Flat heat pipes have been used in cooling computer chips. However, previous models impose heat rate through the pipe as an input parameter, preventing optimization of heat transfer. We consider a horizontal flat heat pipe with an idealized porous wick on either one or both walls. A constant temperature difference is imposed across the two ends of the pipe, and we seek a steady-state solution. The pores in the wick are straight circular capillaries running along and across the wick, and are filled with a partially-wetting liquid. Its vapor fills the center region of the pipe and is connected to the liquid through circular pore openings on the wick surface. At the hot end, the liquid evaporates from the pore openings into vapor, which moves to the cold end where it condenses and the condensate flows in the wick to the hot end to complete a cycle. The mass evaporation rate at each pore opening on the wick surface is found from evaporation kinetics.
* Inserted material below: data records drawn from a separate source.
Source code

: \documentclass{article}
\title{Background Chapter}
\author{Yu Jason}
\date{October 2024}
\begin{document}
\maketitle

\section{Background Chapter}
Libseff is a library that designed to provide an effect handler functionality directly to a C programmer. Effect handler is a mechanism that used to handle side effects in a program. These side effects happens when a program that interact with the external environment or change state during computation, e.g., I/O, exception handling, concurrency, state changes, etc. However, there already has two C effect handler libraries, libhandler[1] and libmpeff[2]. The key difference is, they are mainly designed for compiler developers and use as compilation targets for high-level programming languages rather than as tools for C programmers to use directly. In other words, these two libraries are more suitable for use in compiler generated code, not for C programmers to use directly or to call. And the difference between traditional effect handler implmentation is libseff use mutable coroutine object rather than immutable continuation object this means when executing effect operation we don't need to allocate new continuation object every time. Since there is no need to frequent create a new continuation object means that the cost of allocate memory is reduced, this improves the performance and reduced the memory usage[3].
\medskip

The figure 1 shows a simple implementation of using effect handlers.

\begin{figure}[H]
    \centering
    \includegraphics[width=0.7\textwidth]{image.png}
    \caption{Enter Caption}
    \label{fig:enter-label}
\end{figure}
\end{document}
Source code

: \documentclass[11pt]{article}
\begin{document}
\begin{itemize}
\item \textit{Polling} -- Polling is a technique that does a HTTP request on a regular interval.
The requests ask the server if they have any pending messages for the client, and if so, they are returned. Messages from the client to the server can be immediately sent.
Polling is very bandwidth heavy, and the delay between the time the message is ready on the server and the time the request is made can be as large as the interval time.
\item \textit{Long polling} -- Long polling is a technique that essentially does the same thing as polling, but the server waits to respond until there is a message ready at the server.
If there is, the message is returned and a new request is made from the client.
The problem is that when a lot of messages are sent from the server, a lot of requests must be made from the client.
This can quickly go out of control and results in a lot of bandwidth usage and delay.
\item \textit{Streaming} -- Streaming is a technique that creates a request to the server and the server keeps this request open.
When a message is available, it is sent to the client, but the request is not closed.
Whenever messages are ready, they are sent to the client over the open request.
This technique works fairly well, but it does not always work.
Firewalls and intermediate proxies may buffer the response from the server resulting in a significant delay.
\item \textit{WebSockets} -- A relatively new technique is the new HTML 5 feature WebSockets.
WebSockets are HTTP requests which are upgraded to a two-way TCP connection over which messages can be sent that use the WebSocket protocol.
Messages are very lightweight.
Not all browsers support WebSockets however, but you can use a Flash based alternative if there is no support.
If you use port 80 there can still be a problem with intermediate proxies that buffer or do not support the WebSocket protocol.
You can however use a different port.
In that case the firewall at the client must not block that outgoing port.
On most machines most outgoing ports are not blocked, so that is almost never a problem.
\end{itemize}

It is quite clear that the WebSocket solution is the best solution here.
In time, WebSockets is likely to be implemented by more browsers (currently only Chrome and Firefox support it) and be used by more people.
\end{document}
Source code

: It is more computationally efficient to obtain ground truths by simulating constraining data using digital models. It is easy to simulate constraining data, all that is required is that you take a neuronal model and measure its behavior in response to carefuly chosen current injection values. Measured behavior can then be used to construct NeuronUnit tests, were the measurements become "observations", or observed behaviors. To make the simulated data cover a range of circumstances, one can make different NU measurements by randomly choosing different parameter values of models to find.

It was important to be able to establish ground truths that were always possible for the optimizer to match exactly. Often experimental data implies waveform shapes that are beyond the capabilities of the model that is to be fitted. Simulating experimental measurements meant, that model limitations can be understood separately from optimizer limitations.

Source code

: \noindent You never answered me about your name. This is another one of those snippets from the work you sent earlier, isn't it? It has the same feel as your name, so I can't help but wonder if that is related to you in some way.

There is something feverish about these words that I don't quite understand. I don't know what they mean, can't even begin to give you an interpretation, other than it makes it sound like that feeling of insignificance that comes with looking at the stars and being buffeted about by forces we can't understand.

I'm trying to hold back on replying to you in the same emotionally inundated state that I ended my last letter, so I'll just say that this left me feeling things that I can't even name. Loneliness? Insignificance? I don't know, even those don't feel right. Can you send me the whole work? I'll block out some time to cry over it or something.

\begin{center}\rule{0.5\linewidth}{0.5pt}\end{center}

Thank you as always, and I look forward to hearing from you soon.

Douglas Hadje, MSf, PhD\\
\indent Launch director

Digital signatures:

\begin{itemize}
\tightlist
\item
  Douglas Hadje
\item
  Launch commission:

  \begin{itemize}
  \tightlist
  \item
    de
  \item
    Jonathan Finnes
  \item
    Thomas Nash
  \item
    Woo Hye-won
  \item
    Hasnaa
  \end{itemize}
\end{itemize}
This pore-level result is incorporated into pipe-level mass, momentum, and energy balances. The mass evaporation rate is found to depend only on the pipe temperature and is essentially independent of the vapor pressure. Consequently, the pipe behaves like a fin with evaporative cooling instead of convective cooling. Thus, the analytic fin solution holds for the pipe temperature and contains only one dimensionless number S (S2 is the ratio of evaporative to conductive heat rate through the pipe). It is observed that in heat pipes, S≫1 and thermal energy is chiefly transferred by vapor flow. Analytic solutions are subsequently found for the evaporation rate, the heat rate through the pipe, and the liquid and vapor flows along the pipe. Our idealized-wick parameters are converted to the porosity and permeability of a porous medium, so that we can compare directly with two published flat heat-pipe experiments. We analyze the effects of pipe length and wick thickness on the heat rate through the pipe, and provide guides for future design of flat heat pipes.